> WORK ORDER: Write out the records below once more, exactly and completely.

====== RECORDS SUPPLIED

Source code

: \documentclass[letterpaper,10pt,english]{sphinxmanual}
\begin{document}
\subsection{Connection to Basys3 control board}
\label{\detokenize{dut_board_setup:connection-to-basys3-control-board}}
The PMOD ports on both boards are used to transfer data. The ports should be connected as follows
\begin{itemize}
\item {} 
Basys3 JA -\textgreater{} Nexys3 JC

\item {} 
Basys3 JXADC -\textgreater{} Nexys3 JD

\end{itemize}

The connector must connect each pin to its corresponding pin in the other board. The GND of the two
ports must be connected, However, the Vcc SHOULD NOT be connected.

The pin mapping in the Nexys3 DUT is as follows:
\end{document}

============

> WRITTEN RESPONSE:
Source code

: \documentclass[letterpaper,10pt,english]{sphinxmanual}
\begin{document}
\subsection{Connection to Basys3 control board}
\label{\detokenize{dut_board_setup:connection-to-basys3-control-board}}
The PMOD ports on both boards are used to transfer data. The ports should be connected as follows
\begin{itemize}
\item {} 
Basys3 JA -\textgreater{} Nexys3 JC

\item {} 
Basys3 JXADC -\textgreater{} Nexys3 JD

\end{itemize}

The connector must connect each pin to its corresponding pin in the other board. The GND of the two
ports must be connected, However, the Vcc SHOULD NOT be connected.

The pin mapping in the Nexys3 DUT is as follows:
\end{document}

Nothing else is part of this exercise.